[crossposted at Loaded Orygun, Oregon's progressive community...]
Does this qualify as an endorsement? On Friday, during the KPOJ Morning Show in Portland featuring national broadcaster Thom Hartmann, he and broadcasting colleague Carl Wolfson divulged their Senate votes while taking a call from a 70-year old Aloha voter who is also going with Steve.
Click the link for the audio, here's the transcript:
Thom Hartmann: Ben in Aloha, nice to welcome you to the show, Ben.
Ben in Aloha: Hey, thank you guys, I would really like to thank that lady for keeping the faith out there. And I would also like to mention Steve Novick's campaign. I'm 70 years old and I think that Steve is the best chance that we have to move Oregon forward in the Senate --
Thom: I would tell you Ben, I voted for him yesterday. We mailed in our ballots this morning.[emph me]
{the rest, below}
Ben: Cool, awesome. I'm going to pass out some literature for him today in a couple of very active spots --
Carl Wolfson: Hey Ben --
Thom: And that said, I think that Jeff Merkley is also a great candidate.
Carl: Yep. I voted for Steve Novick as well, as we're talking about balance, I voted for Steve Novick last Friday and again, Jeff Merkley, an excellent candidate, but I voted for Steve Novick as well and Ben, thank you very much for bringing that to our attention. Thom, I guess we're 2 and 0 on the Novick campaign.
Thom: Yeah.
With a week to go, the positive stories about Steve continue to come in. Eugene Weekly made their endorsement yesterday:
Change is the theme for this year's election, but the question for the Democratic Senate primary isn't just who can create change, but who can beat incumbent Republican Sen. Gordon Smith in November?

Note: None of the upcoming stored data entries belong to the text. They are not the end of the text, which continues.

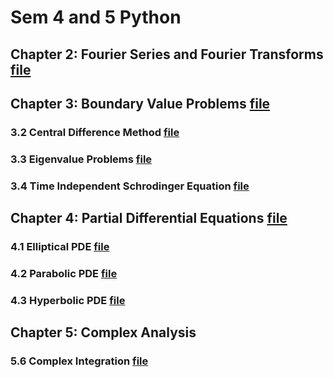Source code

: # Sem 4 and 5 Python

## Chapter 2: Fourier Series and Fourier Transforms [file](Ch2_DFT_and_FFT.ipynb)

## Chapter 3: Boundary Value Problems [file](Ch3_BVP.ipynb)
### 3.2 Central Difference Method [file](Ch3_2_Central_Diff_Method.ipynb)
### 3.3 Eigenvalue Problems [file](Ch3_3_Eigval_problems.ipynb)
### 3.4 Time Independent Schrodinger Equation [file](Ch3_4_TISE.ipynb)

## Chapter 4: Partial Differential Equations [file](Ch4_PDE.ipynb)
### 4.1 Elliptical PDE [file](Ch4_1_Elliptic_PDE.ipynb)
### 4.2 Parabolic PDE [file](Ch4_2_Parabolic_PDE.ipynb)
### 4.3 Hyperbolic PDE [file](Ch4_3_Hyperbolic_PDE.ipynb)

## Chapter 5: Complex Analysis
### 5.6 Complex Integration [file](Ch_5_6_Complex_Integration.ipynb)


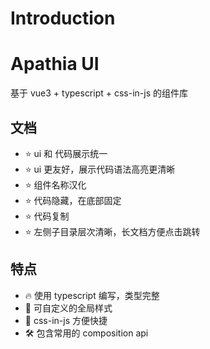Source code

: # Introduction

# Apathia UI

基于 vue3 + typescript + css-in-js 的组件库

## 文档

- :star: ui 和 代码展示统一
- :star: ui 更友好，展示代码语法高亮更清晰
- :star: 组件名称汉化
- :star: 代码隐藏，在底部固定
- :star: 代码复制
- :star: 左侧子目录层次清晰，长文档方便点击跳转

## 特点

- :fire: 使用 typescript 编写，类型完整
- :rainbow: 可自定义的全局样式
- :rocket: css-in-js 方便快捷
- :hammer_and_wrench: 包含常用的 composition api
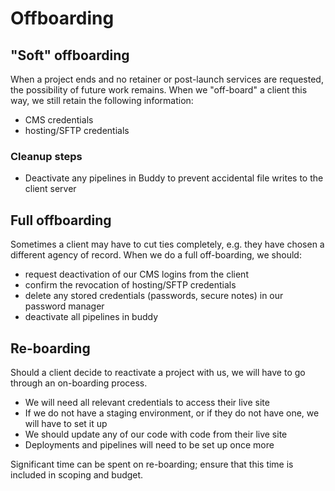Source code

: # Offboarding

## "Soft" offboarding

When a project ends and no retainer or post-launch services are requested, the possibility of future work remains. When we "off-board" a client this way, we still retain the following information: 

 - CMS credentials
 - hosting/SFTP credentials 
 

### Cleanup steps 

 - Deactivate any pipelines in Buddy to prevent accidental file writes to the client server
 
 
## Full offboarding

Sometimes a client may have to cut ties completely, e.g. they have chosen a different agency of record. When we do a full off-boarding, we should: 

 - request deactivation of our CMS logins from the client 
 - confirm the revocation of hosting/SFTP credentials 
 - delete any stored credentials (passwords, secure notes) in our password manager 
 - deactivate all pipelines in buddy 
 

## Re-boarding

Should a client decide to reactivate a project with us, we will have to go through an on-boarding process. 

 - We will need all relevant credentials to access their live site 
 - If we do not have a staging environment, or if they do not have one, we will have to set it up
 - We should update any of our code with code from their live site 
 - Deployments and pipelines will need to be set up once more 
 
Significant time can be spent on re-boarding; ensure that this time is included in scoping and budget.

Outsider candidate Steve Novick is EW's pick as a guy who can do both. Novick is strong on the environment and healthcare, strongly anti-war and most importantly not afraid to take a strong position on controversial issues like same-sex marriage (he's for it).
Also with a feature column in Friday's Oregonian was regular columnist Dave Sarasohn, who followed the candidates around yesterday:
"The first thing," he told a fundraising rally in North Portland on Wednesday evening, deadpan, "I'll introduce a bill requiring the IRS to send each taxpayer a thank-you note."

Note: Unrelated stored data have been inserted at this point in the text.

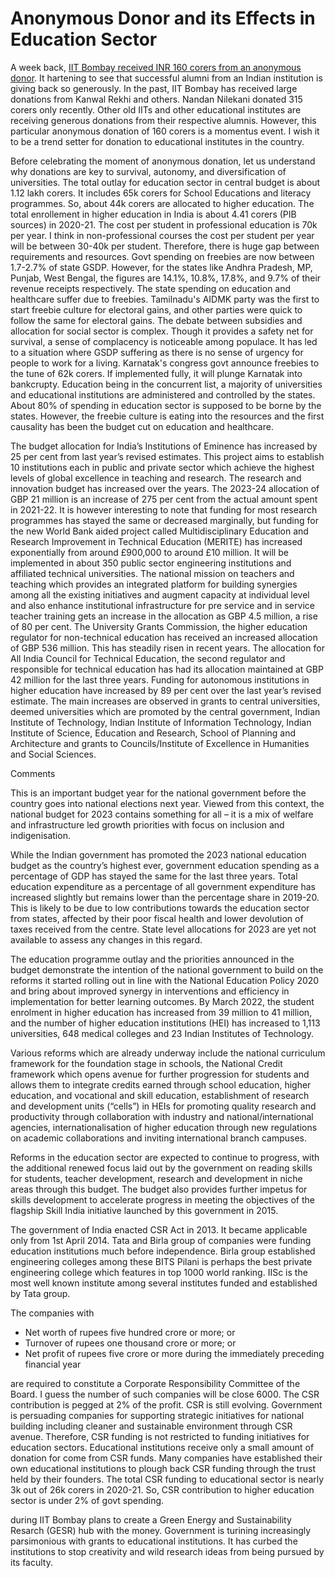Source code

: # Anonymous Donor and its Effects in Education Sector

A week back, [IIT Bombay received INR 160 corers from an anonymous donor](https://timesofindia.indiatimes.com/city/mumbai/iit-bombay-gets-rs-160-crore-from-anonymous-donor/articleshow/103035390.cms?from=mdr).
It hartening to see that successful alumni from an Indian institution is giving back so generously. In the past, IIT Bombay has 
received large donations from Kanwal Rekhi and others. Nandan Nilekani donated 315 corers only recently. Other old IITs and 
other educational institutes are receiving generous donations from their respective alumnis. However, this particular
anonymous donation of 160 corers is a momentus event. I wish it to be a trend setter for donation to educational institutes in 
the country. 

Before celebrating the moment of anonymous donation, let us understand why donations are key to survival, autonomy, and
diversification of universities. The total outlay for education sector in central budget is about 1.12 lakh corers. It 
includes 65k corers for School Educations and literacy programmes. So, about 44k corers are allocated to higher education. 
The total enrollement in higher education in India is about 4.41 corers (PIB sources) in 2020-21. The cost per student in 
professional education is 70k per year. I think in non-professional courses the cost per student per year will be between
30-40k per student. Therefore, there is huge gap between requirements and resources. Govt spending on freebies are now 
between 1.7-2.7% of state GSDP. However, for the states like Andhra Pradesh, MP, Punjab, West Bengal, the figures are
14.1%, 10.8%, 17.8%, and 9.7% of their revenue receipts respectively. The state spending on education
and healthcare suffer due to freebies. Tamilnadu's AIDMK party was the first to start freebie culture for electoral gains, 
and other parties were quick to follow the same for electoral gains. The debate between subsidies and allocation for social 
sector is complex. Though it provides a safety net for survival, a sense of complacency is noticeable among populace. It has 
led to a situation where GSDP suffering as there is no sense of urgency for people to work for a living. Karnatak's congress 
govt announce freebies to the tune of 62k corers. If implemented fully, it will plunge Karnatak into bankcrupty. 
Education being in the concurrent list, a majority of universities and educational institutions are administered and controlled 
by the states. About 80% of spending in education sector is supposed to be borne by the states. However, the freebie culture 
is eating into the resources and the first causality has been the budget cut on education and healthcare. 

The budget allocation for India’s Institutions of Eminence has increased by 25 per cent from last year’s revised estimates.  This 
project aims to establish 10 institutions each in public and private sector which achieve the highest levels of global excellence in 
teaching and research.
    The research and innovation budget has increased over the years.  The 2023-24 allocation of GBP 21 million is an increase of 275 per cent from the actual amount spent in 2021-22.  It is however interesting to note that funding for most research programmes has stayed the same or decreased marginally, but funding for the new World Bank aided project called Multidisciplinary Education and Research Improvement in Technical Education (MERITE) has increased exponentially from around £900,000 to around £10 million. It will be implemented in about 350 public sector engineering institutions and affiliated technical universities.
    The national mission on teachers and teaching which provides an integrated platform for building synergies among all the existing initiatives and augment capacity at individual level and also enhance institutional infrastructure for pre service and in service teacher training gets an increase in the allocation as GBP 4.5 million, a rise of 80 per cent.
    The University Grants Commission, the higher education regulator for non-technical education has received an increased allocation of GBP 536 million. This has steadily risen in recent years.  The allocation for All India Council for Technical Education, the second regulator and responsible for technical education has had its allocation maintained at GBP 42 million for the last three years.
    Funding for autonomous institutions in higher education have increased by 89 per cent over the last year’s revised estimate.  The main increases are observed in grants to central universities, deemed universities which are promoted by the central government, Indian Institute of Technology, Indian Institute of Information Technology, Indian Institute of Science, Education and Research, School of Planning and Architecture and grants to Councils/Institute of Excellence in Humanities and Social Sciences.

Comments

This is an important budget year for the national government before the country goes into national elections next year.  Viewed from this context, the national budget for 2023 contains something for all – it is a mix of welfare and infrastructure led growth priorities with focus on inclusion and indigenisation.

While the Indian government has promoted the 2023 national education budget as the country’s highest ever, government education spending as a percentage of GDP has stayed the same for the last three years. Total education expenditure as a percentage of all government expenditure has increased slightly but remains lower than the percentage share in 2019-20.  This is likely to be due to low contributions towards the education sector from states, affected by their poor fiscal health and lower devolution of taxes received from the centre.  State level allocations for 2023 are yet not available to assess any changes in this regard.

The education programme outlay and the priorities announced in the budget demonstrate the intention of the national government to build on the reforms it started rolling out in line with the National Education Policy 2020 and bring about improved synergy in interventions and efficiency in implementation for better learning outcomes.  By March 2022, the student enrolment in higher education has increased from 39 million to 41 million, and the number of higher education institutions (HEI) has increased  to 1,113 universities, 648 medical colleges and 23 Indian Institutes of Technology. 

Various reforms which are already underway include the national curriculum framework for the foundation stage in schools, the National Credit framework which opens avenue for further progression for students and allows them to integrate credits earned through school education, higher education, and vocational and skill education, establishment of research and development units (“cells”) in HEIs for promoting quality research and productivity through collaboration with industry and national/international agencies, internationalisation of higher education through new regulations on academic collaborations and inviting international branch campuses.

Reforms in the education sector are expected to continue to progress, with the additional renewed focus laid out by the government on reading skills for students, teacher development, research and development in niche areas through this budget.  The budget also provides further impetus for skills development to accelerate progress in meeting the objectives of the flagship Skill India initiative launched by this government in 2015.

The government of India enacted CSR Act in 2013.
It became applicable only from 1st April 2014. Tata and Birla group of companies were funding education institutions much 
before independence. Birla group established engineering colleges among these BITS Pilani is perhaps the best private 
engineering college which features in top 1000 world ranking. IISc is the most well known institute among several institutes 
funded and established by Tata group. 

The companies with 

- Net worth of rupees five hundred crore or more; or
- Turnover of rupees one thousand crore or more; or
- Net profit of rupees five crore or more during the immediately preceding financial year
  
are required to constitute a Corporate Responsibility Committee of the Board. I guess the number of such companies will be
close 6000. 
The CSR contribution is pegged at 2% of the profit. CSR is still evolving. Government is persuading 
companies for supporting strategic initiatives for national building including cleaner and sustainable environment through CSR
avenue.  Therefore, CSR funding is not restricted to funding initiatives for education sectors. Educational institutions receive
only a small amount of donation for  come from CSR funds. Many companies have established their own educational institutions to
plough back CSR funding through the trust held by their founders. The total CSR funding to educational sector is nearly 3k out 
of 26k corers in 2020-21. So, CSR contribution to higher education sector is under 2% of govt spending.  


during IIT Bombay plans to create a Green Energy and Sustainability Resarch (GESR) hub with the money. Government is turining increasingly
parsimonious with grants to educational institutions. It has curbed the institutions to stop creativity and wild research ideas
from being pursued by its faculty.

At least we know the IRS has your address.
But with Novick, it's another sign of his insistence that he can run for office talking directly about how government works and how it gets paid for.

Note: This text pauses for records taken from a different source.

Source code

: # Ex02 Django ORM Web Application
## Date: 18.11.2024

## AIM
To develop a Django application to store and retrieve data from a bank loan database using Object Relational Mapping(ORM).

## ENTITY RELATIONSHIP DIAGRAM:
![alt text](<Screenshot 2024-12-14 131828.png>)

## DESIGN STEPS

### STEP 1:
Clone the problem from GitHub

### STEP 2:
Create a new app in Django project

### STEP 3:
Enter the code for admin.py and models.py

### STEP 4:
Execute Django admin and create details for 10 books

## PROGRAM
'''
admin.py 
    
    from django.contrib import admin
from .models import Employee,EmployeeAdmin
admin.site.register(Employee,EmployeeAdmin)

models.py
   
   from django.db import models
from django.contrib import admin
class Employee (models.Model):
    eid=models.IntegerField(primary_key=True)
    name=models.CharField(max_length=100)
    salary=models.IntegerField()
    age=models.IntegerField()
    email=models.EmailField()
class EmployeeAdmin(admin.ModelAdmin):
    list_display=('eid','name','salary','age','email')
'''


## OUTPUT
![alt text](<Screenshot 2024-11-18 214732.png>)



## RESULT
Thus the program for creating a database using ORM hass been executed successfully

"Republicans don't trust people to know that those evil taxes go to popular services," Novick adds, "and Democrats don't want anybody to know that popular services are expensive."
By explaining those points, Novick -- a fairly unusual candidate himself -- has run an impressively strong campaign against better-funded, better-endorsed House Speaker Jeff Merkley. Polls have shown Novick with a narrow lead, his fundraising has just nudged past $1 million, and in the middle of the crowd at Northstar Ballroom on Wednesday evening stood an unusually beaming and hostlike former Gov. John Kitzhaber.
"I think he's got an excellent chance to win," Kitzhaber said about Novick. "I think this is a year, and an election cycle, in which people are really looking for people with answers. I think that's the reason Obama has done so well."
I'm with the popular former gov. I think coming out of the primary, we may have a national-level candidate to signify a real change in where we can take this country. If you're Oregonian and haven't done this race yet, I hope you'll fill in the oval for Steve. I just did!